The 21st edition of the Famous Idaho Potato Bowl is just two days away. This year’s match-up is between the University of Wyoming and Central Michigan.

Organizers tell KTVB, so far, they’ve sold 20,000 tickets for Friday's game.

“We're probably the largest annual event that comes to Boise year in and year out,” Famous Idaho Potato Bowl Executive Director Kevin McDonald said.

Some local businesses, like Old Chicago downtown, are already seeing the impact.

“We've had a lot of Wyoming fans in today for lunch even,” assistant manager for Old Chicago Marty Zahn said.

In years past, some fans have even turned the back of the restaurant into their own spirit store.

“Sell hats, t-shirts, hoodies, blankets to try and keep the fans warm and show support for their team when they come to town,” Zahn said.

GAME DAY GUIDE: Famous Idaho Potato Bowl

McDonald says of those fans who do come to the game, about 80 percent of them are from the Mountain West Conference team.

“This year we're expecting Wyoming to bring, probably 2,000 fans to the game,” McDonald said.

It’s not just fans coming either, each school brings about 350 people from the football players to the band.

“We know the teams will spend about $210,000 on hotels.
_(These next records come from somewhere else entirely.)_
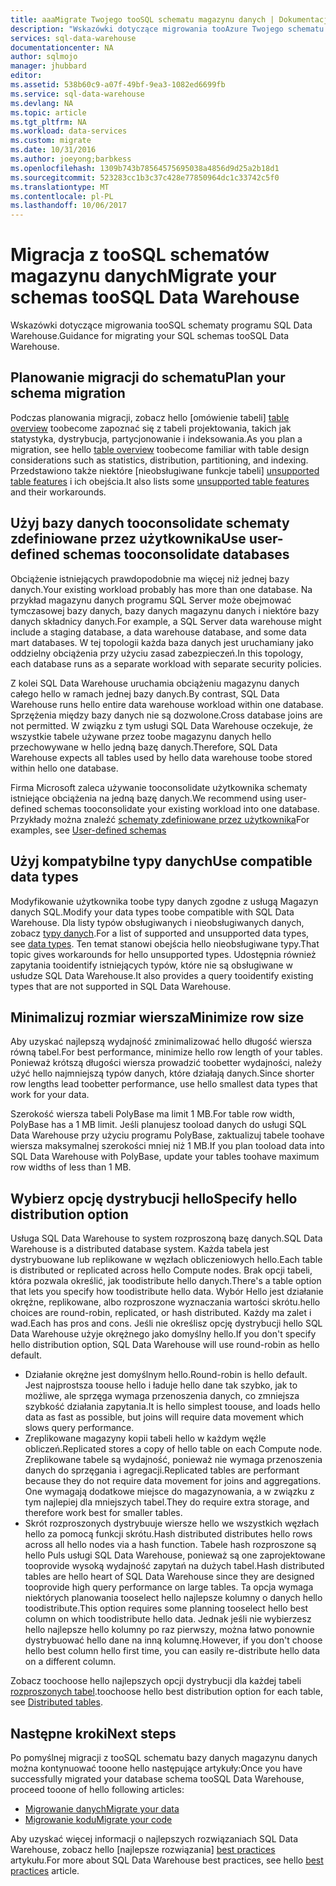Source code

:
 ```yaml
---
title: aaaMigrate Twojego tooSQL schematu magazynu danych | Dokumentacja firmy Microsoft
description: "Wskazówki dotyczące migrowania tooAzure Twojego schematu SQL Data Warehouse związane z opracowywaniem rozwiązań."
services: sql-data-warehouse
documentationcenter: NA
author: sqlmojo
manager: jhubbard
editor: 
ms.assetid: 538b60c9-a07f-49bf-9ea3-1082ed6699fb
ms.service: sql-data-warehouse
ms.devlang: NA
ms.topic: article
ms.tgt_pltfrm: NA
ms.workload: data-services
ms.custom: migrate
ms.date: 10/31/2016
ms.author: joeyong;barbkess
ms.openlocfilehash: 1309b743b78564575695038a4856d9d25a2b18d1
ms.sourcegitcommit: 523283cc1b3c37c428e77850964dc1c33742c5f0
ms.translationtype: MT
ms.contentlocale: pl-PL
ms.lasthandoff: 10/06/2017
---
```

# <a name="migrate-your-schemas-toosql-data-warehouse"></a><span data-ttu-id="a2e16-103">Migracja z tooSQL schematów magazynu danych</span><span class="sxs-lookup"><span data-stu-id="a2e16-103">Migrate your schemas tooSQL Data Warehouse</span></span>
<span data-ttu-id="a2e16-104">Wskazówki dotyczące migrowania tooSQL schematy programu SQL Data Warehouse.</span><span class="sxs-lookup"><span data-stu-id="a2e16-104">Guidance for migrating your SQL schemas tooSQL Data Warehouse.</span></span> 

## <a name="plan-your-schema-migration"></a><span data-ttu-id="a2e16-105">Planowanie migracji do schematu</span><span class="sxs-lookup"><span data-stu-id="a2e16-105">Plan your schema migration</span></span>

<span data-ttu-id="a2e16-106">Podczas planowania migracji, zobacz hello [omówienie tabeli] [ table overview] toobecome zapoznać się z tabeli projektowania, takich jak statystyka, dystrybucja, partycjonowanie i indeksowania.</span><span class="sxs-lookup"><span data-stu-id="a2e16-106">As you plan a migration, see hello [table overview][table overview] toobecome familiar with table design considerations such as statistics, distribution, partitioning, and indexing.</span></span>  <span data-ttu-id="a2e16-107">Przedstawiono także niektóre [nieobsługiwane funkcje tabeli] [ unsupported table features] i ich obejścia.</span><span class="sxs-lookup"><span data-stu-id="a2e16-107">It also lists some [unsupported table features][unsupported table features] and their workarounds.</span></span>

## <a name="use-user-defined-schemas-tooconsolidate-databases"></a><span data-ttu-id="a2e16-108">Użyj bazy danych tooconsolidate schematy zdefiniowane przez użytkownika</span><span class="sxs-lookup"><span data-stu-id="a2e16-108">Use user-defined schemas tooconsolidate databases</span></span>

<span data-ttu-id="a2e16-109">Obciążenie istniejących prawdopodobnie ma więcej niż jednej bazy danych.</span><span class="sxs-lookup"><span data-stu-id="a2e16-109">Your existing workload probably has more than one database.</span></span> <span data-ttu-id="a2e16-110">Na przykład magazynu danych programu SQL Server może obejmować tymczasowej bazy danych, bazy danych magazynu danych i niektóre bazy danych składnicy danych.</span><span class="sxs-lookup"><span data-stu-id="a2e16-110">For example, a SQL Server data warehouse might include a staging database, a data warehouse database, and some data mart databases.</span></span> <span data-ttu-id="a2e16-111">W tej topologii każda baza danych jest uruchamiany jako oddzielny obciążenia przy użyciu zasad zabezpieczeń.</span><span class="sxs-lookup"><span data-stu-id="a2e16-111">In this topology, each database runs as a separate workload with separate security policies.</span></span>

<span data-ttu-id="a2e16-112">Z kolei SQL Data Warehouse uruchamia obciążeniu magazynu danych całego hello w ramach jednej bazy danych.</span><span class="sxs-lookup"><span data-stu-id="a2e16-112">By contrast, SQL Data Warehouse runs hello entire data warehouse workload within one database.</span></span> <span data-ttu-id="a2e16-113">Sprzężenia między bazy danych nie są dozwolone.</span><span class="sxs-lookup"><span data-stu-id="a2e16-113">Cross database joins are not permitted.</span></span> <span data-ttu-id="a2e16-114">W związku z tym usługi SQL Data Warehouse oczekuje, że wszystkie tabele używane przez toobe magazynu danych hello przechowywane w hello jedną bazę danych.</span><span class="sxs-lookup"><span data-stu-id="a2e16-114">Therefore, SQL Data Warehouse expects all tables used by hello data warehouse toobe stored within hello one database.</span></span>

<span data-ttu-id="a2e16-115">Firma Microsoft zaleca używanie tooconsolidate użytkownika schematy istniejące obciążenia na jedną bazę danych.</span><span class="sxs-lookup"><span data-stu-id="a2e16-115">We recommend using user-defined schemas tooconsolidate your existing workload into one database.</span></span> <span data-ttu-id="a2e16-116">Przykłady można znaleźć [schematy zdefiniowane przez użytkownika](sql-data-warehouse-develop-user-defined-schemas.md)</span><span class="sxs-lookup"><span data-stu-id="a2e16-116">For examples, see [User-defined schemas](sql-data-warehouse-develop-user-defined-schemas.md)</span></span>

## <a name="use-compatible-data-types"></a><span data-ttu-id="a2e16-117">Użyj kompatybilne typy danych</span><span class="sxs-lookup"><span data-stu-id="a2e16-117">Use compatible data types</span></span>
<span data-ttu-id="a2e16-118">Modyfikowanie użytkownika toobe typy danych zgodne z usługą Magazyn danych SQL.</span><span class="sxs-lookup"><span data-stu-id="a2e16-118">Modify your data types toobe compatible with SQL Data Warehouse.</span></span> <span data-ttu-id="a2e16-119">Dla listy typów obsługiwanych i nieobsługiwanych danych, zobacz [typy danych][data types].</span><span class="sxs-lookup"><span data-stu-id="a2e16-119">For a list of supported and unsupported data types, see [data types][data types].</span></span> <span data-ttu-id="a2e16-120">Ten temat stanowi obejścia hello nieobsługiwane typy.</span><span class="sxs-lookup"><span data-stu-id="a2e16-120">That topic gives workarounds for hello unsupported types.</span></span> <span data-ttu-id="a2e16-121">Udostępnia również zapytania tooidentify istniejących typów, które nie są obsługiwane w usłudze SQL Data Warehouse.</span><span class="sxs-lookup"><span data-stu-id="a2e16-121">It also provides a query tooidentify existing types that are not supported in SQL Data Warehouse.</span></span>

## <a name="minimize-row-size"></a><span data-ttu-id="a2e16-122">Minimalizuj rozmiar wiersza</span><span class="sxs-lookup"><span data-stu-id="a2e16-122">Minimize row size</span></span>
<span data-ttu-id="a2e16-123">Aby uzyskać najlepszą wydajność zminimalizować hello długość wiersza równą tabel.</span><span class="sxs-lookup"><span data-stu-id="a2e16-123">For best performance, minimize hello row length of your tables.</span></span> <span data-ttu-id="a2e16-124">Ponieważ krótszą długości wiersza prowadzić toobetter wydajności, należy użyć hello najmniejszą typów danych, które działają danych.</span><span class="sxs-lookup"><span data-stu-id="a2e16-124">Since shorter row lengths lead toobetter performance, use hello smallest data types that work for your data.</span></span> 

<span data-ttu-id="a2e16-125">Szerokość wiersza tabeli PolyBase ma limit 1 MB.</span><span class="sxs-lookup"><span data-stu-id="a2e16-125">For table row width, PolyBase has a 1 MB limit.</span></span>  <span data-ttu-id="a2e16-126">Jeśli planujesz tooload danych do usługi SQL Data Warehouse przy użyciu programu PolyBase, zaktualizuj tabele toohave wiersza maksymalnej szerokości mniej niż 1 MB.</span><span class="sxs-lookup"><span data-stu-id="a2e16-126">If you plan tooload data into SQL Data Warehouse with PolyBase, update your tables toohave maximum row widths of less than 1 MB.</span></span> 

<!--
- For example, this table uses variable length data but hello largest possible size of hello row is still less than 1 MB. PolyBase will load data into this table.

- This table uses variable length data and hello defined row width is less than one MB. When loading rows, PolyBase allocates hello full length of hello variable-length data. hello full length of this row is greater than one MB.  PolyBase will not load data into this table.  

-->

## <a name="specify-hello-distribution-option"></a><span data-ttu-id="a2e16-127">Wybierz opcję dystrybucji hello</span><span class="sxs-lookup"><span data-stu-id="a2e16-127">Specify hello distribution option</span></span>
<span data-ttu-id="a2e16-128">Usługa SQL Data Warehouse to system rozproszoną bazę danych.</span><span class="sxs-lookup"><span data-stu-id="a2e16-128">SQL Data Warehouse is a distributed database system.</span></span> <span data-ttu-id="a2e16-129">Każda tabela jest dystrybuowane lub replikowane w węzłach obliczeniowych hello.</span><span class="sxs-lookup"><span data-stu-id="a2e16-129">Each table is distributed or replicated across hello Compute nodes.</span></span> <span data-ttu-id="a2e16-130">Brak opcji tabeli, która pozwala określić, jak toodistribute hello danych.</span><span class="sxs-lookup"><span data-stu-id="a2e16-130">There's a table option that lets you specify how toodistribute hello data.</span></span> <span data-ttu-id="a2e16-131">Wybór Hello jest działanie okrężne, replikowane, albo rozproszone wyznaczania wartości skrótu.</span><span class="sxs-lookup"><span data-stu-id="a2e16-131">hello choices are  round-robin, replicated, or hash distributed.</span></span> <span data-ttu-id="a2e16-132">Każdy ma zalet i wad.</span><span class="sxs-lookup"><span data-stu-id="a2e16-132">Each has pros and cons.</span></span> <span data-ttu-id="a2e16-133">Jeśli nie określisz opcję dystrybucji hello SQL Data Warehouse użyje okrężnego jako domyślny hello.</span><span class="sxs-lookup"><span data-stu-id="a2e16-133">If you don't specify hello distribution option, SQL Data Warehouse will use round-robin as hello default.</span></span>

- <span data-ttu-id="a2e16-134">Działanie okrężne jest domyślnym hello.</span><span class="sxs-lookup"><span data-stu-id="a2e16-134">Round-robin is hello default.</span></span> <span data-ttu-id="a2e16-135">Jest najprostsza toouse hello i ładuje hello dane tak szybko, jak to możliwe, ale sprzęga wymaga przenoszenia danych, co zmniejsza szybkość działania zapytania.</span><span class="sxs-lookup"><span data-stu-id="a2e16-135">It is hello simplest toouse, and loads hello data as fast as possible, but joins will require data movement which slows query performance.</span></span>
- <span data-ttu-id="a2e16-136">Zreplikowane magazyny kopii tabeli hello w każdym węźle obliczeń.</span><span class="sxs-lookup"><span data-stu-id="a2e16-136">Replicated stores a copy of hello table on each Compute node.</span></span> <span data-ttu-id="a2e16-137">Zreplikowane tabele są wydajność, ponieważ nie wymaga przenoszenia danych do sprzęgania i agregacji.</span><span class="sxs-lookup"><span data-stu-id="a2e16-137">Replicated tables are performant because they do not require data movement for joins and aggregations.</span></span> <span data-ttu-id="a2e16-138">One wymagają dodatkowe miejsce do magazynowania, a w związku z tym najlepiej dla mniejszych tabel.</span><span class="sxs-lookup"><span data-stu-id="a2e16-138">They do require extra storage, and therefore work best for smaller tables.</span></span>
- <span data-ttu-id="a2e16-139">Skrót rozproszonych dystrybuuje wiersze hello we wszystkich węzłach hello za pomocą funkcji skrótu.</span><span class="sxs-lookup"><span data-stu-id="a2e16-139">Hash distributed distributes hello rows across all hello nodes via a hash function.</span></span> <span data-ttu-id="a2e16-140">Tabele hash rozproszone są hello Puls usługi SQL Data Warehouse, ponieważ są one zaprojektowane tooprovide wysoką wydajność zapytań na dużych tabel.</span><span class="sxs-lookup"><span data-stu-id="a2e16-140">Hash distributed tables are hello heart of SQL Data Warehouse since they are designed tooprovide high query performance on large tables.</span></span> <span data-ttu-id="a2e16-141">Ta opcja wymaga niektórych planowania tooselect hello najlepsze kolumny o danych hello toodistribute.</span><span class="sxs-lookup"><span data-stu-id="a2e16-141">This option requires some planning tooselect hello best column on which toodistribute hello data.</span></span> <span data-ttu-id="a2e16-142">Jednak jeśli nie wybierzesz hello najlepsze hello kolumny po raz pierwszy, można łatwo ponownie dystrybuować hello dane na inną kolumnę.</span><span class="sxs-lookup"><span data-stu-id="a2e16-142">However, if you don't choose hello best column hello first time, you can easily re-distribute hello data on a different column.</span></span> 

<span data-ttu-id="a2e16-143">Zobacz toochoose hello najlepszych opcji dystrybucji dla każdej tabeli [rozproszonych tabel](sql-data-warehouse-tables-distribute.md).</span><span class="sxs-lookup"><span data-stu-id="a2e16-143">toochoose hello best distribution option for each table, see [Distributed tables](sql-data-warehouse-tables-distribute.md).</span></span>


## <a name="next-steps"></a><span data-ttu-id="a2e16-144">Następne kroki</span><span class="sxs-lookup"><span data-stu-id="a2e16-144">Next steps</span></span>
<span data-ttu-id="a2e16-145">Po pomyślnej migracji z tooSQL schematu bazy danych magazynu danych można kontynuować tooone hello następujące artykuły:</span><span class="sxs-lookup"><span data-stu-id="a2e16-145">Once you have successfully migrated your database schema tooSQL Data Warehouse, proceed tooone of hello following articles:</span></span>

* <span data-ttu-id="a2e16-146">[Migrowanie danych][Migrate your data]</span><span class="sxs-lookup"><span data-stu-id="a2e16-146">[Migrate your data][Migrate your data]</span></span>
* <span data-ttu-id="a2e16-147">[Migrowanie kodu][Migrate your code]</span><span class="sxs-lookup"><span data-stu-id="a2e16-147">[Migrate your code][Migrate your code]</span></span>

<span data-ttu-id="a2e16-148">Aby uzyskać więcej informacji o najlepszych rozwiązaniach SQL Data Warehouse, zobacz hello [najlepsze rozwiązania] [ best practices] artykułu.</span><span class="sxs-lookup"><span data-stu-id="a2e16-148">For more about SQL Data Warehouse best practices, see hello [best practices][best practices] article.</span></span>

<!--Image references-->

<!--Article references-->
[Migrate your code]: ./sql-data-warehouse-migrate-code.md
[Migrate your data]: ./sql-data-warehouse-migrate-data.md
[best practices]: ./sql-data-warehouse-best-practices.md
[table overview]: ./sql-data-warehouse-tables-overview.md
[unsupported table features]: ./sql-data-warehouse-tables-overview.md#unsupported-table-features
[data types]: ./sql-data-warehouse-tables-data-types.md
[unsupported data types]: ./sql-data-warehouse-tables-data-types.md#unsupported-data-types

<!--MSDN references-->


<!--Other Web references-->
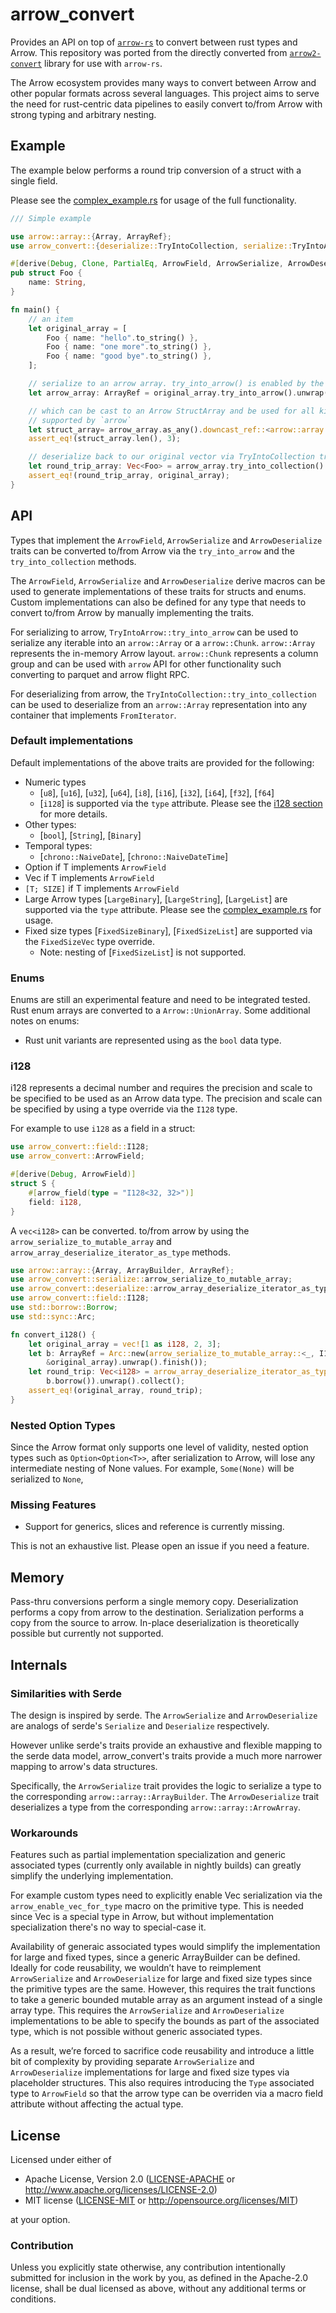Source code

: # arrow_convert

Provides an API on top of [`arrow-rs`](https://github.com/apache/arrow-rs) to convert between rust types and Arrow. This repository was ported from the directly converted from [`arrow2-convert`](https://github.com/DataEngineeringLabs/arrow2-convert) library for use with `arrow-rs`.

The Arrow ecosystem provides many ways to convert between Arrow and other popular formats across several languages. This project aims to serve the need for rust-centric data pipelines to easily convert to/from Arrow with strong typing and arbitrary nesting.

## Example

The example below performs a round trip conversion of a struct with a single field. 

Please see the [complex_example.rs](https://github.com/Swoorup/arrow-convert/blob/main/arrow_convert/tests/complex_example.rs) for usage of the full functionality.

```rust
/// Simple example

use arrow::array::{Array, ArrayRef};
use arrow_convert::{deserialize::TryIntoCollection, serialize::TryIntoArrow, ArrowField, ArrowSerialize, ArrowDeserialize};

#[derive(Debug, Clone, PartialEq, ArrowField, ArrowSerialize, ArrowDeserialize)]
pub struct Foo {
    name: String,
}

fn main() {
    // an item
    let original_array = [
        Foo { name: "hello".to_string() },
        Foo { name: "one more".to_string() },
        Foo { name: "good bye".to_string() },
    ];

    // serialize to an arrow array. try_into_arrow() is enabled by the TryIntoArrow trait
    let arrow_array: ArrayRef = original_array.try_into_arrow().unwrap();

    // which can be cast to an Arrow StructArray and be used for all kinds of IPC, FFI, etc.
    // supported by `arrow`
    let struct_array= arrow_array.as_any().downcast_ref::<arrow::array::StructArray>().unwrap();
    assert_eq!(struct_array.len(), 3);

    // deserialize back to our original vector via TryIntoCollection trait.
    let round_trip_array: Vec<Foo> = arrow_array.try_into_collection().unwrap();
    assert_eq!(round_trip_array, original_array);
}
```

## API

Types that implement the `ArrowField`, `ArrowSerialize` and `ArrowDeserialize` traits can be converted to/from Arrow via the `try_into_arrow` and the `try_into_collection` methods. 

The `ArrowField`, `ArrowSerialize` and `ArrowDeserialize` derive macros can be used to generate implementations of these traits for structs and enums. Custom implementations can also be defined for any type that needs to convert to/from Arrow by manually implementing the traits.

For serializing to arrow, `TryIntoArrow::try_into_arrow` can be used to serialize any iterable into an `arrow::Array` or a `arrow::Chunk`.  `arrow::Array` represents the in-memory Arrow layout. `arrow::Chunk` represents a column group and can be used with `arrow` API for other functionality such converting to parquet and arrow flight RPC.

For deserializing from arrow, the `TryIntoCollection::try_into_collection` can be used to deserialize from an `arrow::Array` representation into any container that implements `FromIterator`.

### Default implementations

Default implementations of the above traits are provided for the following:

- Numeric types
    - [`u8`], [`u16`], [`u32`], [`u64`], [`i8`], [`i16`], [`i32`], [`i64`], [`f32`], [`f64`]
    - [`i128`] is supported via the `type` attribute. Please see the [i128 section](#i128) for more details.
- Other types: 
    - [`bool`], [`String`], [`Binary`]
- Temporal types: 
    - [`chrono::NaiveDate`], [`chrono::NaiveDateTime`]
- Option<T> if T implements `ArrowField`
- Vec<T> if T implements `ArrowField`
- `[T; SIZE]` if T implements `ArrowField`
- Large Arrow types [`LargeBinary`], [`LargeString`], [`LargeList`] are supported via the `type` attribute. Please see the [complex_example.rs](./arrow_convert/tests/complex_example.rs) for usage.
- Fixed size types [`FixedSizeBinary`], [`FixedSizeList`] are supported via the `FixedSizeVec` type override.
    - Note: nesting of [`FixedSizeList`] is not supported.

### Enums

Enums are still an experimental feature and need to be integrated tested. Rust enum arrays are converted to a `Arrow::UnionArray`. Some additional notes on enums:

- Rust unit variants are represented using as the `bool` data type.

### i128

i128 represents a decimal number and requires the precision and scale to be specified to be used as an Arrow data type. The precision and scale can be specified by using a type override via the `I128` type. 

For example to use `i128` as a field in a struct:

```rust
use arrow_convert::field::I128;
use arrow_convert::ArrowField;

#[derive(Debug, ArrowField)]
struct S {
    #[arrow_field(type = "I128<32, 32>")]
    field: i128,
}
```

A `vec<i128>` can be converted. to/from arrow by using the `arrow_serialize_to_mutable_array` and `arrow_array_deserialize_iterator_as_type` methods. 

```rust
use arrow::array::{Array, ArrayBuilder, ArrayRef};
use arrow_convert::serialize::arrow_serialize_to_mutable_array;
use arrow_convert::deserialize::arrow_array_deserialize_iterator_as_type;
use arrow_convert::field::I128;
use std::borrow::Borrow;
use std::sync::Arc;

fn convert_i128() {
    let original_array = vec![1 as i128, 2, 3];
    let b: ArrayRef = Arc::new(arrow_serialize_to_mutable_array::<_, I128<32,32>, _>(
        &original_array).unwrap().finish());
    let round_trip: Vec<i128> = arrow_array_deserialize_iterator_as_type::<_, I128<32,32>>(
        b.borrow()).unwrap().collect();
    assert_eq!(original_array, round_trip);
}

```
### Nested Option Types

Since the Arrow format only supports one level of validity, nested option types such as `Option<Option<T>>`, after serialization to Arrow, will lose any intermediate nesting of None values. For example, `Some(None)` will be serialized to `None`, 

### Missing Features

- Support for generics, slices and reference is currently missing.

This is not an exhaustive list. Please open an issue if you need a feature.
## Memory

Pass-thru conversions perform a single memory copy. Deserialization performs a copy from arrow to the destination. Serialization performs a copy from the source to arrow. In-place deserialization is theoretically possible but currently not supported.

## Internals

### Similarities with Serde

The design is inspired by serde. The `ArrowSerialize` and `ArrowDeserialize` are analogs of serde's `Serialize` and `Deserialize` respectively.

However unlike serde's traits provide an exhaustive and flexible mapping to the serde data model, arrow_convert's traits provide a much more narrower mapping to arrow's data structures.

Specifically, the `ArrowSerialize` trait provides the logic to serialize a type to the corresponding `arrow::array::ArrayBuilder`. The `ArrowDeserialize` trait deserializes a type from the corresponding `arrow::array::ArrowArray`. 

### Workarounds

Features such as partial implementation specialization and generic associated types (currently only available in nightly builds) can greatly simplify the underlying implementation.

For example custom types need to explicitly enable Vec<T> serialization via the `arrow_enable_vec_for_type` macro on the primitive type. This is needed since Vec<u8> is a special type in Arrow, but without implementation specialization there's no way to special-case it.

Availability of generaic associated types would simplify the implementation for large and fixed types, since a generic ArrayBuilder can be defined. Ideally for code reusability, we wouldn’t have to reimplement `ArrowSerialize` and `ArrowDeserialize` for large and fixed size types since the primitive types are the same. However, this requires the trait functions to take a generic bounded mutable array as an argument instead of a single array type. This requires the `ArrowSerialize` and `ArrowDeserialize` implementations to be able to specify the bounds as part of the associated type, which is not possible without generic associated types.

As a result, we’re forced to sacrifice code reusability and introduce a little bit of complexity by providing separate `ArrowSerialize` and `ArrowDeserialize` implementations for large and fixed size types via placeholder structures. This also requires introducing the `Type` associated type to `ArrowField` so that the arrow type can be overriden via a macro field attribute without affecting the actual type.

## License

Licensed under either of

 * Apache License, Version 2.0 ([LICENSE-APACHE](LICENSE-APACHE) or http://www.apache.org/licenses/LICENSE-2.0)
 * MIT license ([LICENSE-MIT](LICENSE-MIT) or http://opensource.org/licenses/MIT)

at your option.

### Contribution

Unless you explicitly state otherwise, any contribution intentionally submitted for inclusion in the work by you, as defined in the Apache-2.0 license, shall be dual licensed as above, without any additional terms or conditions.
We know they're going to spend about $90,000 on transportation,” McDonald said.

Organizers of the bowl also spend about another million dollars in the community getting ready for the big day.

“Between what the teams spend and our spending here, it's about $1.5 million,” McDonald said.

The Boise Metro Chamber of Commerce says last year’s bowl game brought in a conservative estimate of about $7.4 million from restaurant meals to hotel stays.

Organizers don’t expect this year’s turnout to be quite the same as last year’s because the University of Idaho isn’t in this year’s game.

However, McDonald says with Wyoming’s Josh Allen deciding to play in the game, it could peak more of an interest.

“It could pose a lot of interest for Wyoming fans who are in eastern Idaho, if you will, or western Wyoming to say 'OK I’m going to come to the game now that I know Josh is definitely playing,'” McDonald said.

The Famous Idaho Potato Bowl is also nationally televised, meaning money isn’t the only thing it brings to the community.

“Our exposure I think that the bowl provides to our community is one of many invaluable promotions of the city of Boise,” McDonald said.